The article is about how “real women” are still expected to cook and examines the role of women in sitcoms and cooking shows. It made me wonder if my original take was sexist. Did I only talk about women? I was certainly thinking about female characters like Lorelai Gilmore and Olivia Pope. I did also think about the importance of showing men cooking but maybe I didn’t make that very clear. I definitely didn’t think about the possibility that showing women who were incapable of cooking (or at least unwilling to cook) was actually a feminist act. And I really have mixed feelings about it right now.

I do not believe that a woman belongs in the kitchen. I do not think that it’s a woman’s measure of worth to serve the men and children in their lives. I don’t think that we all need to love cooking or spend as much time doing it as I do. However, I wonder if making a refusal to cook is truly a feminist act or more an instance of cutting off one’s nose to spite one’s face. It may be levelling the playing field to have both men and women out of the kitchen but I think that’s more bringing everyone down a level rather than lifting everyone up.

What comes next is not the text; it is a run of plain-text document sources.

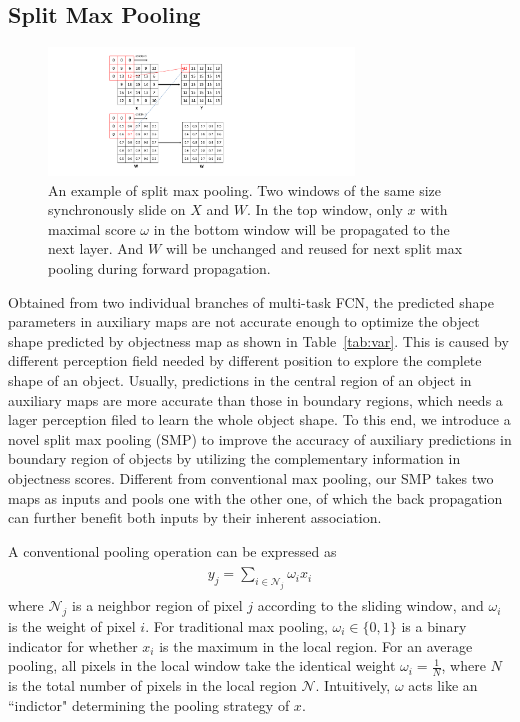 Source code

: \subsection{Split Max Pooling}
\label{sec:split-max-pooling}
\begin{figure}
    \begin{center}
        \includegraphics[width=3.2in]{figures/FigSMP.pdf}
    \end{center}
    \caption{An example of split max pooling. 
        Two windows of the same size synchronously slide on $X$ and $W$.
        In the top window, only $x$ with maximal score $\omega$ in the bottom window will be propagated to the next layer.
        And $W$ will be unchanged and reused for next split max pooling during forward propagation.}
    \label{FigSMP}
\end{figure}

Obtained from two individual branches of multi-task FCN, the predicted shape parameters in auxiliary maps are not accurate enough to optimize the object shape predicted by objectness map as shown in Table~\ref{tab:var}.
This is caused by different perception field needed by different position to explore the complete shape of an object.
Usually, predictions in the central region of an object in auxiliary maps are more accurate than those in boundary regions, which needs a lager perception filed to learn the whole object shape.
To this end, we introduce a novel split max pooling (SMP) to improve the accuracy of auxiliary predictions in boundary region of objects by utilizing the complementary information in objectness scores.
Different from conventional max pooling, our SMP takes two maps as inputs and pools one with the other one, of which the back propagation can further benefit both inputs by their inherent association.

A conventional pooling operation can be expressed as
\begin{eqnarray}\label{pooling}
\begin{aligned}
y_{j} = \sum_{i\in \mathcal{N}_{j}} \omega_{i}x_{i}
\end{aligned}
\end{eqnarray}
where $\mathcal{N}_{j}$ is a neighbor region of pixel $j$ according to the sliding window, and $\omega_{i}$ is the weight of pixel $i$.
For traditional max pooling, $\omega_i \in \{0,1\}$ is a binary indicator for whether $x_i$ is the maximum in the local region.
For an average pooling, all pixels in the local window take the identical weight $\omega_i=\frac{1}{N}$, where $N$ is the total number of pixels in the local region $\mathcal{N}$.
Intuitively, $\omega$ acts like an ``indictor" determining the pooling strategy of $x$.



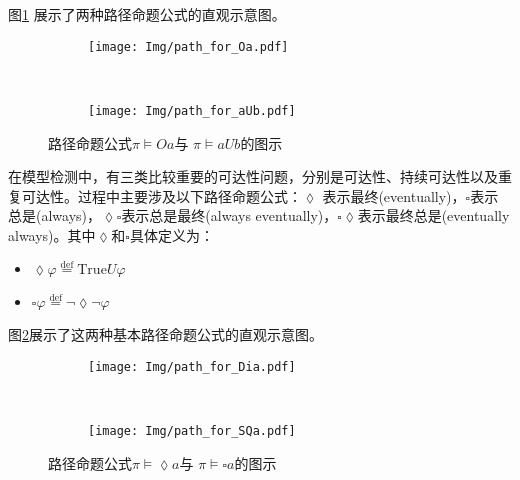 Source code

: 图\ref{fig:path-formula-basic} 展示了两种路径命题公式的直观示意图。


\begin{figure}[!htbp]
    \centering
    \begin{subfigure}[b]{0.8\textwidth}
        \centering
        \texttt{[image: Img/path\_for\_Oa.pdf]}
    \end{subfigure}
    \\
    \begin{subfigure}{0.8\textwidth}
        \centering
        \texttt{[image: Img/path\_for\_aUb.pdf]}
    \end{subfigure}
    \caption{路径命题公式$\pi\models O a $与 $\pi\models a U b$的图示}
    \label{fig:path-formula-basic}
\end{figure}
在模型检测中，有三类比较重要的可达性问题，分别是可达性、持续可达性以及重复可达性。过程中主要涉及以下路径命题公式：\(\lozenge\) 表示最终(eventually)，\(\square\)表示总是(always)，\(\lozenge\square\)表示总是最终(always eventually)，\(\square\lozenge\)表示最终总是(eventually always)。其中\(\lozenge\)和\(\square\)具体定义为：
\begin{itemize}
    \item \(\lozenge\varphi\overset{\text{def} }{=} \text{True}U\varphi\)
    \item \(\square\varphi\overset{\text{def} }{=} \neg\lozenge\neg\varphi\)
\end{itemize}
图\ref{fig:path-formula}展示了这两种基本路径命题公式的直观示意图。
\begin{figure}[!htbp]
    \centering
    \begin{subfigure}[b]{0.8\textwidth}
        \centering
        \texttt{[image: Img/path\_for\_Dia.pdf]}
    \end{subfigure}
    \\
    \begin{subfigure}{0.8\textwidth}
        \centering
        \texttt{[image: Img/path\_for\_SQa.pdf]}
    \end{subfigure}
    \caption{路径命题公式$\pi\models\lozenge a$与 $\pi\models\square a$的图示}
    \label{fig:path-formula}
\end{figure}

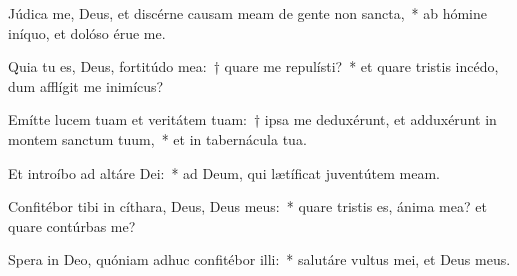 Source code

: \item Júdica me, Deus, et discérne causam meam de gente non sancta,~* ab hómine iníquo, et dolóso érue me.

\item Quia tu es, Deus, fortitúdo mea:~† quare me repulísti?~* et quare tristis incédo, dum afflígit me inimícus?

\item Emítte lucem tuam et veritátem tuam:~† ipsa me deduxérunt, et adduxérunt in montem sanctum tuum,~* et in tabernácula tua.

\item Et introíbo ad altáre Dei:~* ad Deum, qui lætíficat juventútem meam.

\item Confitébor tibi in cíthara, Deus, Deus meus:~* quare tristis es, ánima mea? et quare contúrbas me?

\item Spera in Deo, quóniam adhuc confitébor illi:~* salutáre vultus mei, et Deus meus.

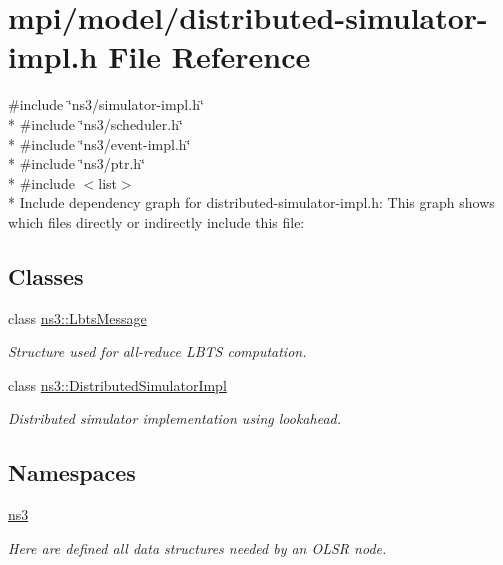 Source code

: \hypertarget{distributed-simulator-impl_8h}{}\section{mpi/model/distributed-\/simulator-\/impl.h File Reference}
\label{distributed-simulator-impl_8h}
{\ttfamily \#include \char`\"{}ns3/simulator-\/impl.\+h\char`\"{}}\\*
{\ttfamily \#include \char`\"{}ns3/scheduler.\+h\char`\"{}}\\*
{\ttfamily \#include \char`\"{}ns3/event-\/impl.\+h\char`\"{}}\\*
{\ttfamily \#include \char`\"{}ns3/ptr.\+h\char`\"{}}\\*
{\ttfamily \#include $<$list$>$}\\*
Include dependency graph for distributed-\/simulator-\/impl.h\+:
This graph shows which files directly or indirectly include this file\+:
\subsection*{Classes}
\begin{DoxyCompactItemize}
\item 
class \hyperlink{classns3_1_1LbtsMessage}{ns3\+::\+Lbts\+Message}
\begin{DoxyCompactList}\small\item\em Structure used for all-\/reduce L\+B\+TS computation. \end{DoxyCompactList}\item 
class \hyperlink{classns3_1_1DistributedSimulatorImpl}{ns3\+::\+Distributed\+Simulator\+Impl}
\begin{DoxyCompactList}\small\item\em Distributed simulator implementation using lookahead. \end{DoxyCompactList}\end{DoxyCompactItemize}
\subsection*{Namespaces}
\begin{DoxyCompactItemize}
\item 
 \hyperlink{namespacens3}{ns3}
\begin{DoxyCompactList}\small\item\em Here are defined all data structures needed by an O\+L\+SR node. \end{DoxyCompactList}\end{DoxyCompactItemize}
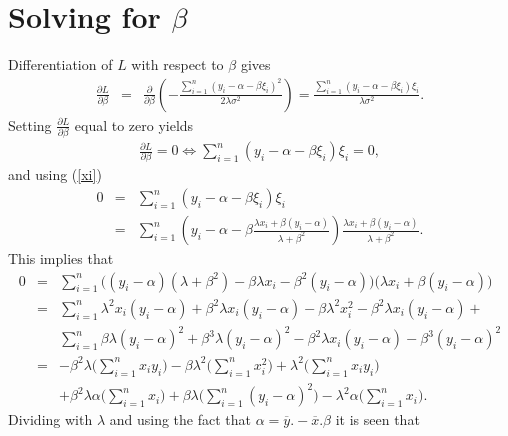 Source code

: \documentclass[a4paper,twoside,12pt]{article}
\begin{document}
\section{Solving for $\beta$}
Differentiation of $L$ with respect to $\beta$ gives
\begin{eqnarray*}
\frac{\partial L}{\partial\beta}
&=&
\frac{\partial}{\partial\beta}\left(
-\frac{\sum_{i=1}^n(y_i-\alpha-\beta\xi_i)^2}{2\lambda\sigma^2}\right)
=
\frac{\sum_{i=1}^n (y_i-\alpha-\beta\xi_i)\xi_i}{\lambda\sigma^2}.
\end{eqnarray*}
Setting $\frac{\partial L}{\partial \beta}$ equal to zero yields
\begin{eqnarray*}
\frac{\partial L}{\partial \beta}=0
\Leftrightarrow
\sum_{i=1}^n(y_i-\alpha-\beta\xi_i)\xi_i=0,
\end{eqnarray*}
and using (\ref{xi})
\begin{eqnarray*}
0
&=&
\sum_{i=1}^n(y_i-\alpha-\beta\xi_i)\xi_i\\[1em]
&=&
\sum_{i=1}^n\left(y_i-\alpha-\beta\frac{\lambda
  x_i+\beta(y_i-\alpha)}{\lambda+\beta^2}\right)\frac{\lambda
  x_i+\beta(y_i-\alpha)}{\lambda+\beta^2}.
\end{eqnarray*}
This implies that
\begin{eqnarray*}
0
&=&
\sum_{i=1}^n\Big(( y_i-\alpha)(\lambda+\beta^2)-\beta\lambda
  x_i-\beta^2(y_i-\alpha)\Big)\Big(\lambda
  x_i+\beta(y_i-\alpha)\Big)\\[1em]
&=&
\sum_{i=1}^n
\lambda^2x_i(y_i-\alpha)
+\beta^2\lambda x_i(y_i-\alpha)
-\beta\lambda^2 x_i^2
-\beta^2\lambda x_i(y_i-\alpha)+\\[1em]
&&
\sum_{i=1}^n\beta\lambda(y_i-\alpha)^2
+\beta^3\lambda(y_i-\alpha)^2
-\beta^2\lambda x_i(y_i-\alpha)
-\beta^3(y_i-\alpha)^2\\[1em]
&=&
-\beta^2\lambda\Big(\sum_{i=1}^nx_iy_i\Big)
-\beta\lambda^2\Big(\sum_{i=1}^n x_i^2\Big)
+\lambda^2\Big(\sum_{i=1}^n x_iy_i\Big)\\[1em]
&&
+\beta^2\lambda\alpha\Big(\sum_{i=1}^nx_i\Big)
+\beta\lambda\Big(\sum_{i=1}^n(y_i-\alpha)^2\Big)
-\lambda^2\alpha\Big(\sum_{i=1}^nx_i\Big).
\end{eqnarray*}
Dividing with $\lambda$ and using the fact that
$\alpha=\overline{y}.-\overline{x}.\beta$ it is seen that
\end{document}
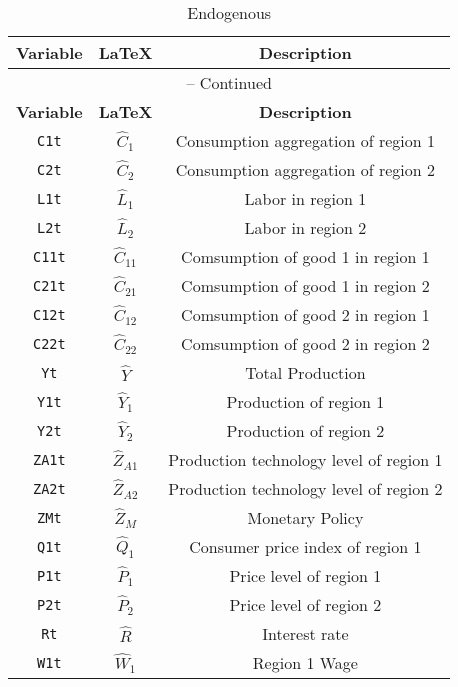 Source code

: \begin{center}
\begin{longtable}{ccc}
\caption{Endogenous}\\%
\hline%
\multicolumn{1}{c}{\textbf{Variable}} &
\multicolumn{1}{c}{\textbf{\LaTeX}} &
\multicolumn{1}{c}{\textbf{Description}}\\%
\hline\hline%
\endfirsthead
\multicolumn{3}{c}{{\tablename} \thetable{} -- Continued}\\%
\hline%
\multicolumn{1}{c}{\textbf{Variable}} &
\multicolumn{1}{c}{\textbf{\LaTeX}} &
\multicolumn{1}{c}{\textbf{Description}}\\%
\hline\hline%
\endhead
\texttt{C1t} & ${\hat{C}_{1}}$ & Consumption aggregation of region 1\\
\texttt{C2t} & ${\hat{C}_{2}}$ & Consumption aggregation of region 2\\
\texttt{L1t} & ${\hat{L}_{1}}$ & Labor in region 1\\
\texttt{L2t} & ${\hat{L}_{2}}$ & Labor in region 2\\
\texttt{C11t} & ${\hat{C}_{1 1}}$ & Comsumption of good 1 in region 1\\
\texttt{C21t} & ${\hat{C}_{2 1}}$ & Comsumption of good 1 in region 2\\
\texttt{C12t} & ${\hat{C}_{1 2}}$ & Comsumption of good 2 in region 1\\
\texttt{C22t} & ${\hat{C}_{2 2}}$ & Comsumption of good 2 in region 2\\
\texttt{Yt} & ${\hat{Y}}$ & Total Production\\
\texttt{Y1t} & ${\hat{Y}_{1}}$ & Production of region 1\\
\texttt{Y2t} & ${\hat{Y}_{2}}$ & Production of region 2\\
\texttt{ZA1t} & ${\hat{Z}_{A1}}$ & Production technology level of region 1\\
\texttt{ZA2t} & ${\hat{Z}_{A2}}$ & Production technology level of region 2\\
\texttt{ZMt} & ${\hat{Z}_M}$ & Monetary Policy\\
\texttt{Q1t} & ${\hat{Q}_{1}}$ & Consumer price index of region 1\\
\texttt{P1t} & ${\hat{P}_{1}}$ & Price level of region 1\\
\texttt{P2t} & ${\hat{P}_{2}}$ & Price level of region 2\\
\texttt{Rt} & ${\hat{R}}$ & Interest rate\\
\texttt{W1t} & ${\hat{W}_{1}}$ & Region 1 Wage\\

\end{longtable}
\end{center}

As I said in my previous post, cooking is an important life skill. Food literacy is as important as any other form of literacy. What we prepare for ourselves is generally going to be more nutritious and less calorically dense than food we purchase ready-made and from restaurants. It’s better for us and better for our wallets. It doesn’t have to mean hours of slaving over a hot stove. A good home cooked meal can be as quick and simple as a vegetable frittata or stir-fry; ready in under 30 minutes.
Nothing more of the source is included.